Task to carry out. Where a line below holds the string "variable", copy that line.

------ Input

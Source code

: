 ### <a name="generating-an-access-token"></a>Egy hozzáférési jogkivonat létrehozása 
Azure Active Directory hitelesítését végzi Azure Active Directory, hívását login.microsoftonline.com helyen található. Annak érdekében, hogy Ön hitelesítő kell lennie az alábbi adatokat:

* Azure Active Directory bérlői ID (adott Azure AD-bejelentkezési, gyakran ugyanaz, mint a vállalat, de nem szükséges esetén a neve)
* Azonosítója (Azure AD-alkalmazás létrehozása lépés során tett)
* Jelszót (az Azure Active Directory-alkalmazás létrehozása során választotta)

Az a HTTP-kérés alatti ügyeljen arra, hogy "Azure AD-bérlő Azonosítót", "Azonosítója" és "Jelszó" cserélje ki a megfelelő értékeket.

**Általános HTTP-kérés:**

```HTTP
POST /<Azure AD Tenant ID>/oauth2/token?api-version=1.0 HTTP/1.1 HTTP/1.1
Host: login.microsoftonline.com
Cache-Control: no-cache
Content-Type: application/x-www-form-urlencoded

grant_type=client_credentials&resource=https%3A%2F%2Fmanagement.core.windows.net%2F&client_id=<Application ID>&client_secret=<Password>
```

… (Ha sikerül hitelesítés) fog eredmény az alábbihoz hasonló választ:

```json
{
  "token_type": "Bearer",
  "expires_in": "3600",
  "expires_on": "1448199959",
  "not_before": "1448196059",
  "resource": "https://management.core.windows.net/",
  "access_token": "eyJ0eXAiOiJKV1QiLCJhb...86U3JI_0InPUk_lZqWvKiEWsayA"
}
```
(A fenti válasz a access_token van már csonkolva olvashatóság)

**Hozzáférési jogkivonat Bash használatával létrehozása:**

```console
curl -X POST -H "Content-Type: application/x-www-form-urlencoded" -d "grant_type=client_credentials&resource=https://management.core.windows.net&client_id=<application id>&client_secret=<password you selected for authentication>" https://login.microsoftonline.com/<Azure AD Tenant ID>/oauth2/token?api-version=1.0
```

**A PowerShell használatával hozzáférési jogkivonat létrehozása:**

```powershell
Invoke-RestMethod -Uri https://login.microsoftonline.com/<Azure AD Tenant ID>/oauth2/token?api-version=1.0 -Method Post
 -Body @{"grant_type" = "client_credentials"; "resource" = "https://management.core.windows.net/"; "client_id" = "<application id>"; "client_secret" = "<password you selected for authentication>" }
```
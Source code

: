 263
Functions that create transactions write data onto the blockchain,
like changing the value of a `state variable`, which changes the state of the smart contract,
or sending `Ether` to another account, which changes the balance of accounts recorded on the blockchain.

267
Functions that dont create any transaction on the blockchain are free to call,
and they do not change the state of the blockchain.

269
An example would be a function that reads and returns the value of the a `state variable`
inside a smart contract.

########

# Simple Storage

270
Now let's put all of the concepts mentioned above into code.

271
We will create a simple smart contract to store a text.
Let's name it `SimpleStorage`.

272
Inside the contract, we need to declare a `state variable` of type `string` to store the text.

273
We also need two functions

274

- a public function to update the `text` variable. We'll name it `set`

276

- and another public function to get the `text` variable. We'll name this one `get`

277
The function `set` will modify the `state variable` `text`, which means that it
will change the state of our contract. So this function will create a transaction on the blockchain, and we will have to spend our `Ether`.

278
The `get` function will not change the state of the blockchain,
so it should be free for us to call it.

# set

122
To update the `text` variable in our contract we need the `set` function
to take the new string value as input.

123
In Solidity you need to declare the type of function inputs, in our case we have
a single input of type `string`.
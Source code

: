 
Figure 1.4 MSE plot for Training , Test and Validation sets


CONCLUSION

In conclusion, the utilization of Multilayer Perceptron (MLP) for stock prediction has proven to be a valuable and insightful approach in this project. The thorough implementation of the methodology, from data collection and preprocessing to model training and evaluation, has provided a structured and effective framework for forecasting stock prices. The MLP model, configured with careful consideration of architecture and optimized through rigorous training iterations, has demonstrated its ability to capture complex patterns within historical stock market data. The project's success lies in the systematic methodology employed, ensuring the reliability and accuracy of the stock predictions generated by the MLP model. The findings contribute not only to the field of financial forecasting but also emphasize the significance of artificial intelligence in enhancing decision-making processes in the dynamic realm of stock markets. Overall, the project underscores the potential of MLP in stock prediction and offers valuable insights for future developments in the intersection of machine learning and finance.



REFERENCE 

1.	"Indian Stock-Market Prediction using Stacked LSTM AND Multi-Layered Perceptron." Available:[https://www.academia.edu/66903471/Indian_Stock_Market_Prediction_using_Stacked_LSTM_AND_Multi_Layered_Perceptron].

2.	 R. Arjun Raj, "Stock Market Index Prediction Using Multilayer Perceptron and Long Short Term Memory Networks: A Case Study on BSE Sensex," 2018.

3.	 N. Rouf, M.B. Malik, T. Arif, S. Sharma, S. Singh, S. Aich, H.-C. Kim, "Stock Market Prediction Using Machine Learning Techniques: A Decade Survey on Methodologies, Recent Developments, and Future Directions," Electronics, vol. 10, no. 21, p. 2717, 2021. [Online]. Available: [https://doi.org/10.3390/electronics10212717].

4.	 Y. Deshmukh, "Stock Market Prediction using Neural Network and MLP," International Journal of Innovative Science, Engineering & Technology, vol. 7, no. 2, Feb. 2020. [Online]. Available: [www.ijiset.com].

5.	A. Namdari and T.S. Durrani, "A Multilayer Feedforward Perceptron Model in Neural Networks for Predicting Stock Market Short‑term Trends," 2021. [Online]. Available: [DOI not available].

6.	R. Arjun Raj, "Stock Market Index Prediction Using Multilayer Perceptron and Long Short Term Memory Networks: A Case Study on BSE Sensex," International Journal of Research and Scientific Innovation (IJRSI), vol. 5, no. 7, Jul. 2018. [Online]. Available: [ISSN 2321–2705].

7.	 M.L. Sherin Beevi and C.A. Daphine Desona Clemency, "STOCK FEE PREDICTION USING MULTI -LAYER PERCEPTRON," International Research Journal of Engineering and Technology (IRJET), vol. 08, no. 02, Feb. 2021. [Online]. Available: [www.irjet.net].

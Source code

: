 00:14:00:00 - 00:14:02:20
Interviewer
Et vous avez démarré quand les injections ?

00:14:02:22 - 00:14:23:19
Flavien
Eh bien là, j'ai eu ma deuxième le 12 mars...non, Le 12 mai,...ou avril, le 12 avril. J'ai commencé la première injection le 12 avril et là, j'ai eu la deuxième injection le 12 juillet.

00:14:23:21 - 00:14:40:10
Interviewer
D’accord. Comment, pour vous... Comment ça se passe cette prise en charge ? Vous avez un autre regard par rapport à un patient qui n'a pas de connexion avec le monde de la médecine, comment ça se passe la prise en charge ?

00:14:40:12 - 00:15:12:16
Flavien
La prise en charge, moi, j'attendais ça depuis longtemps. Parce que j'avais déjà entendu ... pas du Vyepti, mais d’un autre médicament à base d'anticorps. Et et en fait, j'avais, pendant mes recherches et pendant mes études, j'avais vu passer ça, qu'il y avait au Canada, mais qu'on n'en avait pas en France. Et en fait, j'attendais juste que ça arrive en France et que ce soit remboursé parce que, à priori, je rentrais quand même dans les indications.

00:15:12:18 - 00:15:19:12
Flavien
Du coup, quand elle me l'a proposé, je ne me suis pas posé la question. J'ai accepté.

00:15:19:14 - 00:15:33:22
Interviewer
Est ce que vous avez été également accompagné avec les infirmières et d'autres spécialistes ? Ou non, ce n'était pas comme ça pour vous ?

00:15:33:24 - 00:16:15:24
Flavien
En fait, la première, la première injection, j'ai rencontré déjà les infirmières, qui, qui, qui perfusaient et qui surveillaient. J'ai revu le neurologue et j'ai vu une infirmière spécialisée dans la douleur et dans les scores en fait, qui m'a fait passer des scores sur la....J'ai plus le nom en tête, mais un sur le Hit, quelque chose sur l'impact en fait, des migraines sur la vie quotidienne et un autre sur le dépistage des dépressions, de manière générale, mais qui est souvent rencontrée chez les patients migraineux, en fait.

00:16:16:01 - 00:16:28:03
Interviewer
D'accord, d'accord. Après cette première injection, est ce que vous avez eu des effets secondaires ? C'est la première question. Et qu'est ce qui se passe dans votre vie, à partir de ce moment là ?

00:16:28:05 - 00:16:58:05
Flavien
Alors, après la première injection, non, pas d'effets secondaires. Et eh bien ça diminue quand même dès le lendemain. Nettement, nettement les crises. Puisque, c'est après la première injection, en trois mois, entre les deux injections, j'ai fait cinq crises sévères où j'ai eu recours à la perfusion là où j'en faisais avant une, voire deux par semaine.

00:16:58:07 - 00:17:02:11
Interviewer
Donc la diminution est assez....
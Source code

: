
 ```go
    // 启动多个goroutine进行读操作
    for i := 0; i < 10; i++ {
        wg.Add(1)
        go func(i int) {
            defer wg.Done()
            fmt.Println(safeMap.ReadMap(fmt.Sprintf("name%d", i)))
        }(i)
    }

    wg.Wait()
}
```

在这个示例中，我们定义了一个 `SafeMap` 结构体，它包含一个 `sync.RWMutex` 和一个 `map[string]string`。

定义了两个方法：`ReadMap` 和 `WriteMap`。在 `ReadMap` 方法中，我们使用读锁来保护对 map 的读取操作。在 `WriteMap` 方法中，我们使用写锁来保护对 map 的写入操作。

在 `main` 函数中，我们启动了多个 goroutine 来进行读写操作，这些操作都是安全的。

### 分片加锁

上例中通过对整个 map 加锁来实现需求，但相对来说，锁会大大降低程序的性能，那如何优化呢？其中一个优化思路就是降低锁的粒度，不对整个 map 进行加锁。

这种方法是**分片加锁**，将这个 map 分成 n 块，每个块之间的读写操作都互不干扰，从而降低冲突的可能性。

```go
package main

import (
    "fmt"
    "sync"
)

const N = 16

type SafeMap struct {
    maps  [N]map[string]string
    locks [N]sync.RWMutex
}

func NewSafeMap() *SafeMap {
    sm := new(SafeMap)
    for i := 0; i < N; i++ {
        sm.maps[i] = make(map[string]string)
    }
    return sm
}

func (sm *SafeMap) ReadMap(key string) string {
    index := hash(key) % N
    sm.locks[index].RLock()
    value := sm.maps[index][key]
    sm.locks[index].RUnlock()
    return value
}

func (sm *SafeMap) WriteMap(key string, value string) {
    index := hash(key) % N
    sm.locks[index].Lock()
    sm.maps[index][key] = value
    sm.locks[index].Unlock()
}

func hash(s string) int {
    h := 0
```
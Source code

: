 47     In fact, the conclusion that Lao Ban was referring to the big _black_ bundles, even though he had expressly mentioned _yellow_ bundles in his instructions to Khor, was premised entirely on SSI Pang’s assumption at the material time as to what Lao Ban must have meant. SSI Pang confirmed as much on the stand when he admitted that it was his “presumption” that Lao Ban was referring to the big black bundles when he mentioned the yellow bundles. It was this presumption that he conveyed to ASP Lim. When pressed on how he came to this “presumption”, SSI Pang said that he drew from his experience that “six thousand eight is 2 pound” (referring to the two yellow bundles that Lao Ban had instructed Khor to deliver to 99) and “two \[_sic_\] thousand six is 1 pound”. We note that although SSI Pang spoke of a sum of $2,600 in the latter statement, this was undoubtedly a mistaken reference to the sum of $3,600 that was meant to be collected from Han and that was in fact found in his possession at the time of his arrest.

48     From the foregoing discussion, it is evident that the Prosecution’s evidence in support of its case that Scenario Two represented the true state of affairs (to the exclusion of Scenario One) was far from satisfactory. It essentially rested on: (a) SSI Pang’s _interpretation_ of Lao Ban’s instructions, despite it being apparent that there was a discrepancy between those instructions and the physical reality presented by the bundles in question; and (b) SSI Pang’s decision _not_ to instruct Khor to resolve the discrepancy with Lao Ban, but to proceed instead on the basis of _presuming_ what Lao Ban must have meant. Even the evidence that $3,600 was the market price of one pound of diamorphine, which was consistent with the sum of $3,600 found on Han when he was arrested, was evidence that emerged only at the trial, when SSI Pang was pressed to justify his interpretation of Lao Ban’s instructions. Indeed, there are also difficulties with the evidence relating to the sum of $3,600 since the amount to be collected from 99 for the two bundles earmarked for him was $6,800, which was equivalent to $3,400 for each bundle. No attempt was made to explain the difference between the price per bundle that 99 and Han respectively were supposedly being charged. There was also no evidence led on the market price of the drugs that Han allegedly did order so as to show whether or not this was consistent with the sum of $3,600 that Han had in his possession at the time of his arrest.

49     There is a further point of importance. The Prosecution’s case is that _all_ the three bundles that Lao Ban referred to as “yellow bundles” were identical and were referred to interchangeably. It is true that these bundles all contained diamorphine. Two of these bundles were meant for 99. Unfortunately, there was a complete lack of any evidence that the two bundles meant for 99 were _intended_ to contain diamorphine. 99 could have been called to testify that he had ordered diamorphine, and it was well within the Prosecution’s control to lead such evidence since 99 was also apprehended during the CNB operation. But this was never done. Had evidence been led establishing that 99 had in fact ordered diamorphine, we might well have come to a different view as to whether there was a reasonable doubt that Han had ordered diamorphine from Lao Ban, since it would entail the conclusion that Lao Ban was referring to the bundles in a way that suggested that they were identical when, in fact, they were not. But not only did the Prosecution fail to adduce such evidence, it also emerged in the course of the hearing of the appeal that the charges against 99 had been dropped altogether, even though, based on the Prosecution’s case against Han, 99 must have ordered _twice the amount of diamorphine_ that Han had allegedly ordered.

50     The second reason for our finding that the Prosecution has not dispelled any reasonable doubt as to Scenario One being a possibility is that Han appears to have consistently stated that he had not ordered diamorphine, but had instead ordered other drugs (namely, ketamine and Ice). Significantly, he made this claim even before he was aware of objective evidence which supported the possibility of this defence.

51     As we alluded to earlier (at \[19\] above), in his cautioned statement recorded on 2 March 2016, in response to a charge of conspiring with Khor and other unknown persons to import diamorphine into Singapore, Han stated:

------------

Finished exercise.
like changing the value of a `state variable`, which changes the state of the smart contract,
An example would be a function that reads and returns the value of the a `state variable`
Inside the contract, we need to declare a `state variable` of type `string` to store the text.
- a public function to update the `text` variable. We'll name it `set`
- and another public function to get the `text` variable. We'll name this one `get`
The function `set` will modify the `state variable` `text`, which means that it
To update the `text` variable in our contract we need the `set` function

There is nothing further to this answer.